The way in which patients with transient ischemic attack (TIA) are investigated and treated varies substantially worldwide. There are no data on the management and outcome of TIA patients admitted to a stroke unit. We assessed to what extent rapid management of TIA patients admitted to a stroke unit led to specific treatments which can prevent stroke and evaluated the early risk and predictors of stroke in these patients.
From January 2003 to November 2005, 203 consecutive patients with a recent (<48 h) TIA were admitted to our stroke unit. All patients had a diffusion-weighted imaging (DWI) on admission, a standardized etiological workup, and were followed up to 3 months.

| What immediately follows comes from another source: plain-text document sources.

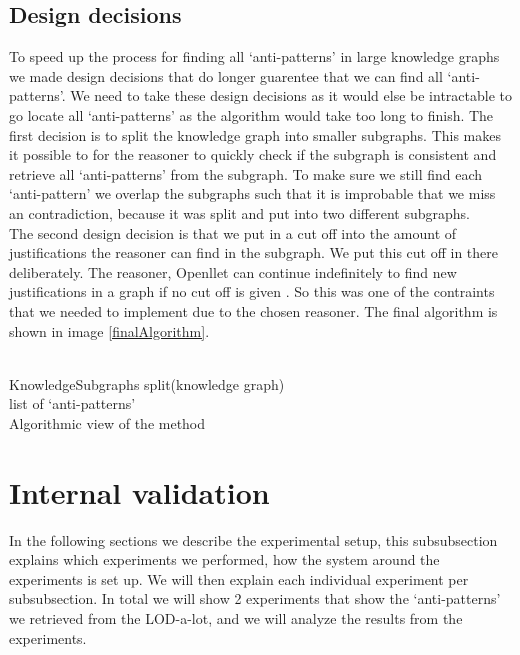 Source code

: \documentclass[11pt,letterpaper ,oneside ]{book}
\begin{document}
\section{Design decisions}
To speed up the process for finding all `anti-patterns' in large knowledge graphs we made design decisions that do longer guarentee that we can find all `anti-patterns'. We need to take these design decisions as it would else be intractable to go locate all `anti-patterns' as the algorithm would take too long to finish. 
The first decision is to split the knowledge graph into smaller subgraphs. This makes it possible to for the reasoner to quickly check if the subgraph is consistent and retrieve all `anti-patterns' from the subgraph. To make sure we still find each `anti-pattern' we overlap the subgraphs such that it is improbable that we miss an contradiction, because it was split and put into two different subgraphs.\\
The second design decision is that we put in a cut off into the amount of justifications the reasoner can find in the subgraph. We put this cut off in there deliberately. The reasoner, Openllet can continue indefinitely to find new justifications in a graph if no cut off is given \cite{Openllet:2019}. So this was one of the contraints that we needed to implement due to the chosen reasoner. 
The final algorithm is shown in image \ref{finalAlgorithm}.\\
\\
\begin{algorithm}
	KnowledgeSubgraphs split(knowledge graph)\\
	
	\Return list of `anti-patterns'\\
	\caption{Algorithmic view of the method}
	\label{finalAlgorithm}
\end{algorithm}

\newpage

\chapter{Internal validation}\label{Experiments}
In the following sections we describe the experimental setup, this subsubsection explains which experiments we performed, how the system around the experiments is set up. We will then explain each individual experiment per subsubsection. In total we will show 2 experiments that show the `anti-patterns' we retrieved from the LOD-a-lot, and we will analyze the results from the experiments.
\end{document}
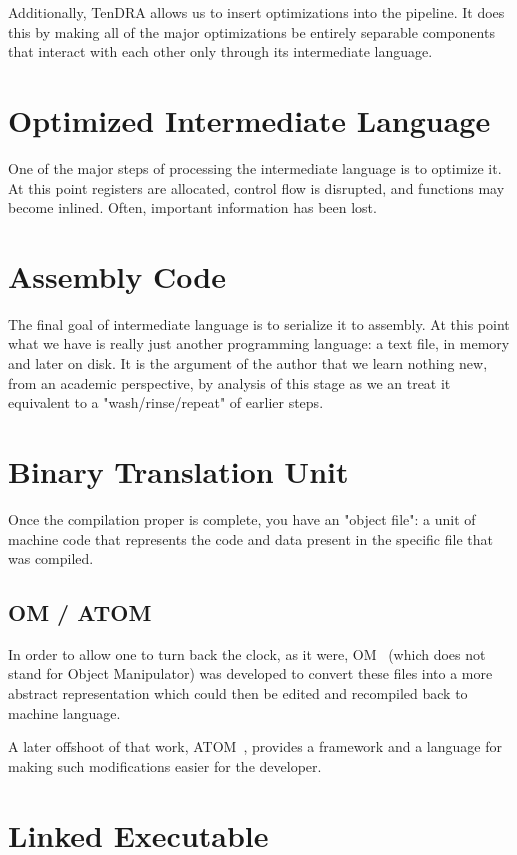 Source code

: \documentclass[12pt]{article}
\begin{document}
Additionally, TenDRA allows us to insert optimizations into the pipeline. It does this by making all of the major optimizations be entirely separable components that interact with each other only through its intermediate language.

\section{Optimized Intermediate Language}

One of the major steps of processing the intermediate language is to optimize it. At this point registers are allocated, control flow is disrupted, and functions may become inlined. Often, important information has been lost.

\section{Assembly Code}

The final goal of intermediate language is to serialize it to assembly. At this point what we have is really just another programming language: a text file, in memory and later on disk. It is the argument of the author that we learn nothing new, from an academic perspective, by analysis of this stage as we an treat it equivalent to a "wash/rinse/repeat" of earlier steps.

\section{Binary Translation Unit}

Once the compilation proper is complete, you have an "object file": a unit of machine code that represents the code and data present in the specific file that was compiled.

\subsection{OM / ATOM}

In order to allow one to turn back the clock, as it were, OM~\cite{om} (which does not stand for Object Manipulator) was developed to convert these files into a more abstract representation which could then be edited and recompiled back to machine language.

A later offshoot of that work, ATOM~\cite{atom}, provides a framework and a language for making such modifications easier for the developer.

\section{Linked Executable}
\end{document}
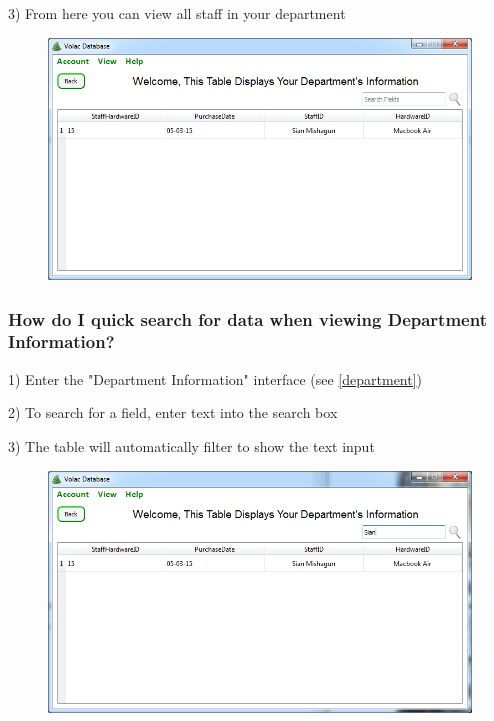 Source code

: 3) From here you can view all staff in your department

\begin{figure}[H]
    \includegraphics[width=\textwidth]{./Manual/Images/department1.png}
\end{figure}

\subsubsection{How do I quick search for data when viewing Department Information?}\label{departquicksearch}

1) Enter the "Department Information" interface (see \ref{department})

2) To search for a field, enter text into the search box 

3) The table will automatically filter to show the text input

\begin{figure}[H]
    \includegraphics[width=\textwidth]{./Manual/Images/quicksearchdept.png}
\end{figure}

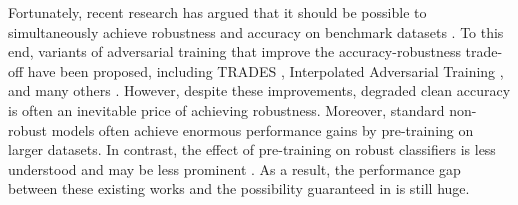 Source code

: \documentclass[11pt, letterpaper]{article}
\theoremstyle{plain}
\theoremstyle{definition}
\begin{document}
Fortunately, recent research has argued that it should be possible to simultaneously achieve robustness and accuracy on benchmark datasets \citep{Yang20}. To this end, variants of adversarial training that improve the accuracy-robustness trade-off have been proposed, including TRADES \citep{Zhang19}, Interpolated Adversarial Training \citep{Lamb19}, and many others \citep{TBai21, Raghunathan20, Wang19a, Wang19b, Tramer18, Balaji19}. However, despite these improvements, degraded clean accuracy is often an inevitable price of achieving robustness. Moreover, standard non-robust models often achieve enormous performance gains by pre-training on larger datasets. In contrast, the effect of pre-training on robust classifiers is less understood and may be less prominent \citep{Chen20, Fan21}. As a result, the performance gap between these existing works and the possibility guaranteed in \citep{Yang20} is still huge.
\end{document}
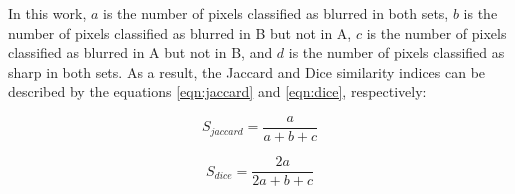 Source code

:In this work, $a$ is the number of pixels classified as blurred in both sets, $b$ is the number of pixels classified as blurred in B but not in A, $c$ is the number of pixels classified as blurred in A but not in B, and $d$ is the number of pixels classified as sharp in both sets. As a result, the Jaccard and Dice similarity indices can be described by the equations \ref{eqn:jaccard} and \ref{eqn:dice}, respectively:

\begin{equation}
\label{eqn:jaccard}
	S_{jaccard} = \frac{a}{a + b + c}
\end{equation}

\begin{equation}
\label{eqn:dice}
	S_{dice} = \frac{2a}{2a + b + c}
\end{equation} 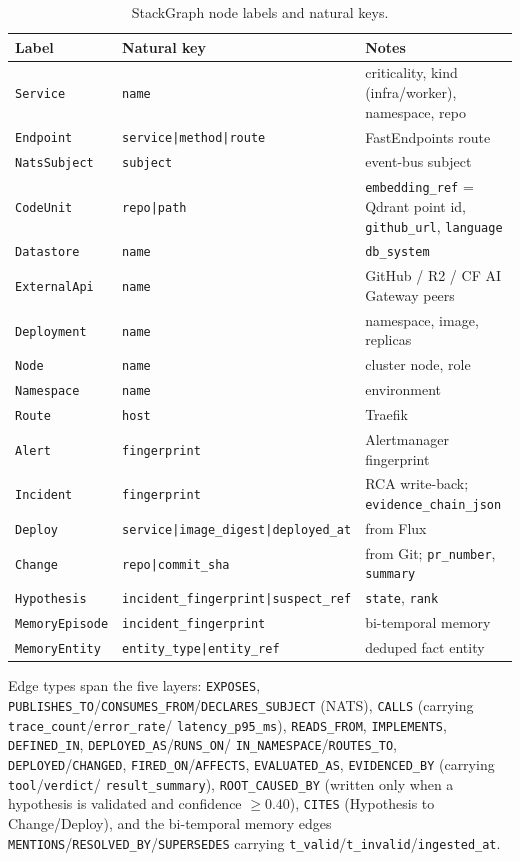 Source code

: \documentclass[11pt]{article}
\begin{document}
\begin{table}[h]
\centering
\small
\begin{tabular}{lll}
\toprule
\textbf{Label} & \textbf{Natural key} & \textbf{Notes} \\
\midrule
\texttt{Service} & \texttt{name} & criticality, kind (infra/worker), namespace, repo \\
\texttt{Endpoint} & \texttt{service|method|route} & FastEndpoints route \\
\texttt{NatsSubject} & \texttt{subject} & event-bus subject \\
\texttt{CodeUnit} & \texttt{repo|path} & \texttt{embedding\_ref} = Qdrant point id, \texttt{github\_url}, \texttt{language} \\
\texttt{Datastore} & \texttt{name} & \texttt{db\_system} \\
\texttt{ExternalApi} & \texttt{name} & GitHub / R2 / CF AI Gateway peers \\
\texttt{Deployment} & \texttt{name} & namespace, image, replicas \\
\texttt{Node} & \texttt{name} & cluster node, role \\
\texttt{Namespace} & \texttt{name} & environment \\
\texttt{Route} & \texttt{host} & Traefik \\
\texttt{Alert} & \texttt{fingerprint} & Alertmanager fingerprint \\
\texttt{Incident} & \texttt{fingerprint} & RCA write-back; \texttt{evidence\_chain\_json} \\
\texttt{Deploy} & \texttt{service|image\_digest|deployed\_at} & from Flux \\
\texttt{Change} & \texttt{repo|commit\_sha} & from Git; \texttt{pr\_number}, \texttt{summary} \\
\texttt{Hypothesis} & \texttt{incident\_fingerprint|suspect\_ref} & \texttt{state}, \texttt{rank} \\
\texttt{MemoryEpisode} & \texttt{incident\_fingerprint} & bi-temporal memory \\
\texttt{MemoryEntity} & \texttt{entity\_type|entity\_ref} & deduped fact entity \\
\bottomrule
\end{tabular}
\caption{StackGraph node labels and natural keys.}
\end{table}

Edge types span the five layers: \texttt{EXPOSES},
\texttt{PUBLISHES\_TO}/\texttt{CONSUMES\_FROM}/\texttt{DECLARES\_SUBJECT} (NATS),
\texttt{CALLS} (carrying \texttt{trace\_count}/\texttt{error\_rate}/%
\texttt{latency\_p95\_ms}), \texttt{READS\_FROM}, \texttt{IMPLEMENTS},
\texttt{DEFINED\_IN}, \texttt{DEPLOYED\_AS}/\texttt{RUNS\_ON}/%
\texttt{IN\_NAMESPACE}/\texttt{ROUTES\_TO}, \texttt{DEPLOYED}/\texttt{CHANGED},
\texttt{FIRED\_ON}/\texttt{AFFECTS}, \texttt{EVALUATED\_AS},
\texttt{EVIDENCED\_BY} (carrying \texttt{tool}/\texttt{verdict}/%
\texttt{result\_summary}), \texttt{ROOT\_CAUSED\_BY} (written only when a
hypothesis is validated and confidence $\geq 0.40$), \texttt{CITES} (Hypothesis
to Change/Deploy), and the bi-temporal memory edges
\texttt{MENTIONS}/\texttt{RESOLVED\_BY}/\texttt{SUPERSEDES} carrying
\texttt{t\_valid}/\texttt{t\_invalid}/\texttt{ingested\_at}.
\end{document}
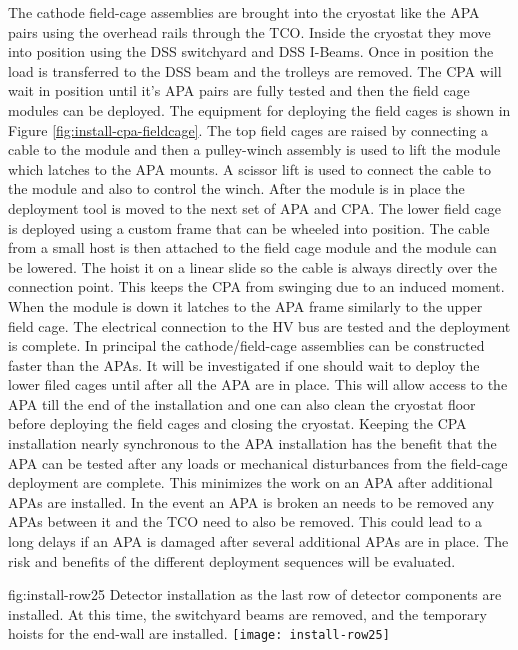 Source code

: The cathode field-cage assemblies are brought into the cryostat like the APA pairs using the overhead rails through the TCO. Inside the cryostat they move into position using the DSS switchyard and DSS I-Beams. Once in position the load is transferred to the DSS beam and the trolleys are removed. The CPA will wait in position until it's APA pairs are fully tested and then the field cage modules can be deployed. The equipment for deploying the field cages is shown in Figure \ref{fig:install-cpa-fieldcage}. The top field cages are raised by connecting a cable to the module and then a pulley-winch assembly is used to lift the module which latches to the APA mounts. A scissor lift is used to connect the cable to the module and also to control the winch. After the module is in place the deployment tool is moved to the next set of APA and CPA. The lower field cage is deployed using a custom frame that can be wheeled into position. The cable from a small host  is then attached to the field cage module and the module can be lowered. The hoist it on a linear slide so the cable is always directly over the connection point. This keeps the CPA from swinging due to an induced moment. When the module is down it latches to the APA frame similarly to the upper field cage. The electrical connection to the HV bus are tested and the deployment is complete. In principal the cathode/field-cage assemblies can be constructed faster than the APAs. It will be investigated if one should
wait to deploy the lower filed cages until after all the APA are in place. This will allow access to the APA till the end of the installation and one can also clean the cryostat floor before deploying the field cages and closing the cryostat.
Keeping the CPA installation nearly synchronous to the APA installation has the benefit that the APA can be tested after any loads or mechanical disturbances from the field-cage deployment are complete. This minimizes the work on an APA after additional APAs are installed. In the event an APA is broken an needs to be removed any APAs between it and the TCO need to also be removed. This could lead to a long delays if an APA is damaged after several additional APAs are in place. The risk and benefits of the different deployment sequences will be evaluated.

\begin{dunefigure}{fig:install-row25}
  {Detector installation as the last row of detector components are installed. At this time, the switchyard beams are removed, and the temporary hoists for the end-wall are installed.}
\texttt{[image: install-row25]}
\end{dunefigure}


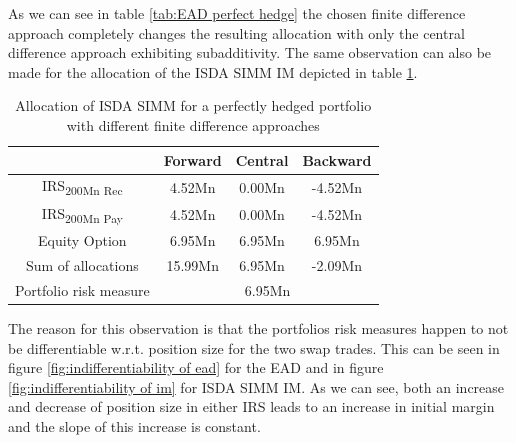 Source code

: \documentclass[../Thesis_AHoecherl.tex]{subfiles}
\begin{document}
    As we can see in table \ref{tab:EAD perfect hedge} the chosen finite difference approach completely changes the resulting allocation with only the central difference approach exhibiting subadditivity.
    The same observation can also be made for the allocation of the \gls{ISDA SIMM} \gls{IM} depicted in table \ref{tab:IM perfect hedge}.
    \begin{table}[htbp]
        \centering
        \begin{tabular}{c|c|c|c}
            & Forward & Central & Backward \\
            \toprule
            IRS\textsubscript{200Mn Rec} & 4.52Mn & 0.00Mn & -4.52Mn \\
            \midrule
            IRS\textsubscript{200Mn Pay} & 4.52Mn & 0.00Mn & -4.52Mn \\
            \midrule
            Equity Option & 6.95Mn & 6.95Mn & 6.95Mn \\
            \bottomrule
            Sum of allocations & 15.99Mn & 6.95Mn & -2.09Mn \\
            \midrule
            Portfolio risk measure & \multicolumn{3}{c}{6.95Mn}  \\
        \end{tabular}%
        \caption[Allocation of \gls{ISDA SIMM} for a perfectly hedged portfolio]{Allocation of \gls{ISDA SIMM} for a perfectly hedged portfolio with different finite difference approaches}
        \label{tab:IM perfect hedge}
    \end{table}
    
    The reason for this observation is that the portfolios risk measures happen to not be differentiable w.r.t. position size for the two swap trades. This can be seen in figure \ref{fig:indifferentiability of ead} for the \gls{EAD} and in figure \ref{fig:indifferentiability of im} for \gls{ISDA SIMM} \gls{IM}.
    As we can see, both an increase and decrease of position size in either \gls{IRS} leads to an increase in initial margin and the slope of this increase is constant.
    
    
\end{document}
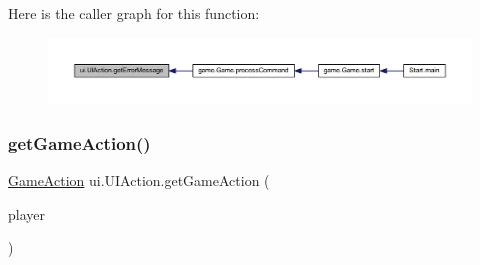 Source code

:Here is the caller graph for this function\+:
\nopagebreak
\begin{figure}[H]
\begin{center}
\leavevmode
\includegraphics[width=350pt]{classui_1_1_u_i_action_a2fefd7ed6431b92c2215776bf64552b0_icgraph}
\end{center}
\end{figure}
\mbox{\label{classui_1_1_u_i_action_a3185db453138fe37b085f1427f7aca62}} 
\subsubsection{\texorpdfstring{get\+Game\+Action()}{getGameAction()}}
{\footnotesize\ttfamily \mbox{\hyperlink{classrule_engine_1_1_game_action}{Game\+Action}} ui.\+U\+I\+Action.\+get\+Game\+Action (\begin{DoxyParamCaption}\item[{\mbox{\hyperlink{enumgame_1_1_e_player}{E\+Player}}}]{player }\end{DoxyParamCaption})\hspace{0.3cm}{\ttfamily [inline]}}


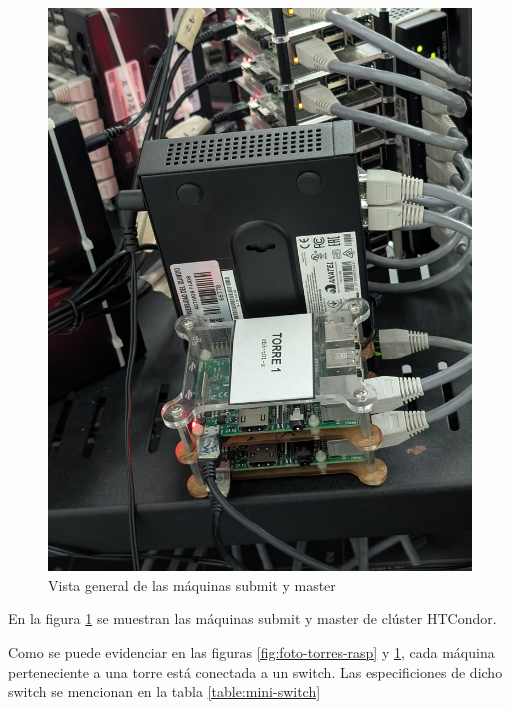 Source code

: \begin{figure}[H]
	\centering
	\includegraphics[scale=0.065]{tablas-images/raspberries/torre-binaria.jpeg}
	\caption{Vista general de las máquinas submit y master}
	\label{fig:foto-torre-binaria}
\end{figure}



\noindent
En la figura \ref{fig:foto-torre-binaria} se muestran las máquinas submit y master de clúster HTCondor.

\noindent
Como se puede evidenciar en las figuras \ref{fig:foto-torres-rasp} y \ref{fig:foto-torre-binaria}, cada máquina perteneciente a una torre está conectada a un switch. Las especificiones de dicho switch se mencionan en la tabla \ref{table:mini-switch}




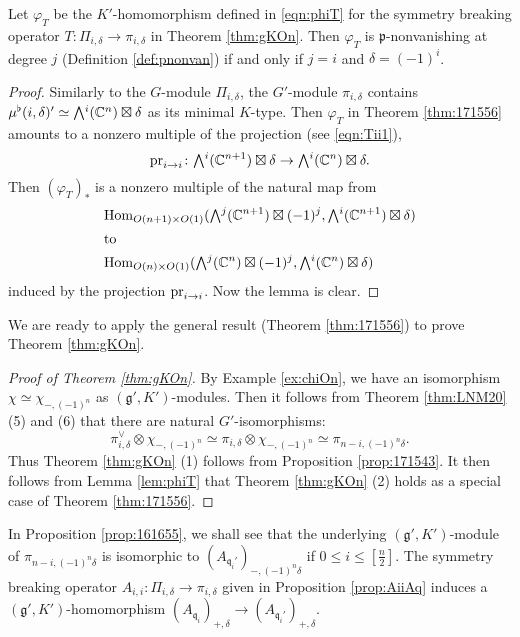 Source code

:\begin{lemma}
\label{lem:phiT}
Let $\varphi_T$ be the $K'$-homomorphism
 defined in \eqref{eqn:phiT}
 for the symmetry breaking operator
 $T \colon \Pi_{i,\delta} \to \pi_{i,\delta}$
 in Theorem \ref{thm:gKOn}.  
Then $\varphi_T$ is ${\mathfrak{p}}$-nonvanishing
 at degree $j$ (Definition \ref{def:pnonvan})
 if and only if $j=i$ and $\delta=(-1)^i$.  
\end{lemma}
\begin{proof}
Similarly to the $G$-module $\Pi_{i,\delta}$, 
  the $G'$-module
$\pi_{i,\delta}$ contains 
$
   \mub(i,\delta)' \simeq \Exterior^i ({\mathbb{C}}^n) \boxtimes \delta
$
 as its minimal $K$-type.  
Then $\varphi_T$ in Theorem \ref{thm:171556} 
 amounts to a nonzero multiple
 of the projection 
 (see \eqref{eqn:Tii1}), 
\[
  \pr ii \colon 
  \Exterior^i({\mathbb{C}}^{n+1}) \boxtimes \delta 
  \to 
  \Exterior^i({\mathbb{C}}^{n}) \boxtimes \delta.  
\]
Then $(\varphi_T)_{\ast}$ is a nonzero multiple
 of the natural map from 
\begin{align*}
& {\operatorname{Hom}}_{O(n+1) \times O(1)}
  (\Exterior^j({\mathbb{C}}^{n+1})\boxtimes (-1)^j, \Exterior^i({\mathbb{C}}^{n+1})\boxtimes \delta)
\\
\intertext{to}
& {\operatorname{Hom}}_{O(n) \times O(1)}
  (\Exterior^j({\mathbb{C}}^{n})\boxtimes (-1)^j, \Exterior^i({\mathbb{C}}^{n})\boxtimes \delta)
\end{align*}
induced by the projection $\operatorname{pr}_{{i}\to{i}}$.  
Now the lemma is clear.  
\end{proof}
We are ready to apply the general result (Theorem \ref{thm:171556})
 to prove Theorem \ref{thm:gKOn}.  

\begin{proof}
[Proof of Theorem \ref{thm:gKOn}]
By Example \ref{ex:chiOn}, 
 we have an isomorphism
 $\chi \simeq \chi_{-, (-1)^n}$ as $({\mathfrak{g}}',K')$-modules.  
Then it follows from Theorem \ref{thm:LNM20} (5) and (6) 
 that there are natural $G'$-isomorphisms:
\[
  \pi_{i,\delta}^{\vee} \otimes \chi_{-,(-1)^n}
  \simeq
  \pi_{i,\delta} \otimes \chi_{-,(-1)^n} \simeq \pi_{n-i,(-1)^n \delta}.  
\]
Thus Theorem \ref{thm:gKOn} (1) follows from Proposition \ref{prop:171543}.  
It then follows from Lemma \ref{lem:phiT}
 that Theorem \ref{thm:gKOn} (2) holds
 as a special case of Theorem \ref{thm:171556}.  
\end{proof}



In Proposition \ref{prop:161655}, 
 we shall see that the underlying $({\mathfrak{g}}',K')$-module 
 of $\pi_{n-i, (-1)^n\delta}$ is isomorphic to 
 $(A_{{\mathfrak{q}}_i'})_{-,(-1)^n\delta}$
 if $0 \le i \le [\frac n 2]$. 
The symmetry breaking operator 
$
   A_{i,i} \colon \Pi_{i,\delta} \to \pi_{i,\delta}$
 given in Proposition \ref{prop:AiiAq}
 induces a $(\mathfrak{g}', K')$-homomorphism $(A_{{\mathfrak{q}}_i})_{+,\delta} \to (A_{{\mathfrak{q}}_i'})_{+,\delta}$.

The median (interquartile range) time from TIA onset to admission to the stroke unit was 12 h (5-25). DWI revealed acute lesions in 64 patients (32%). Of the 203 patients, 147 (72%) were treated by antiplatelet therapy and 56 (28%) with high doses of heparin, soon after their admission. In addition, 7 patients (3%) had a carotid revascularization. The risk of stroke was 2.5% (95% CI, 0.3-4.7) at 1 week, and 3.5% (1.0-6.1) at 3 months. In multivariate analysis, a score > or =5 at the previously validated ABCD score (HR = 5.0; 1.0-25.8; p = 0.06) and the presence of DWI abnormalities (HR = 10.3; 1.2-86.7; p = 0.03) were independent predictors of stroke at 3 months.
Early management of TIA in a stroke unit leads to specific treatments in a significant proportion of cases. The presence of acute lesions on DWI and the ABCD score predict the 3-month risk of stroke after TIA.
短暂性脑缺血发作(TIA)患者的检查和治疗方式在全球范围内差异很大。目前尚无关于入住卒中单元的TIA患者的管理及预后的数据。我们评估了入住卒中单元的TIA患者的快速管理在多大程度上能带来可预防卒中的特定治疗,并评估了这些患者卒中的早期风险及预测因素。
2003年1月至2005年11月,203例近期(<48小时)发生TIA的连续患者入住我们的卒中单元。所有患者入院时均进行了弥散加权成像(DWI)、标准化病因检查,并随访3个月。
从TIA发作到入住卒中单元的中位(四分位间距)时间为12小时(5 - 25小时)。DWI显示64例患者(32%)有急性病变。在203例患者中,147例(72%)入院后不久接受了抗血小板治疗,56例(28%)接受了大剂量肝素治疗。此外,7例患者(3%)进行了颈动脉血运重建。1周时卒中风险为2.5%(95%CI,0.3 - 4.7),3个月时为3.5%(1.0 - 6.1)。多因素分析中,先前验证的ABCD评分≥5分(HR = 5.0;1.0 - 25.8;p = 0.06)以及存在DWI异常(HR = 10.3;1.2 - 86.7;p = 0.03)是3个月时卒中的独立预测因素。
卒中单元对TIA的早期管理在很大比例的病例中能带来特定治疗。DWI上急性病变的存在及ABCD评分可预测TIA后3个月的卒中风险。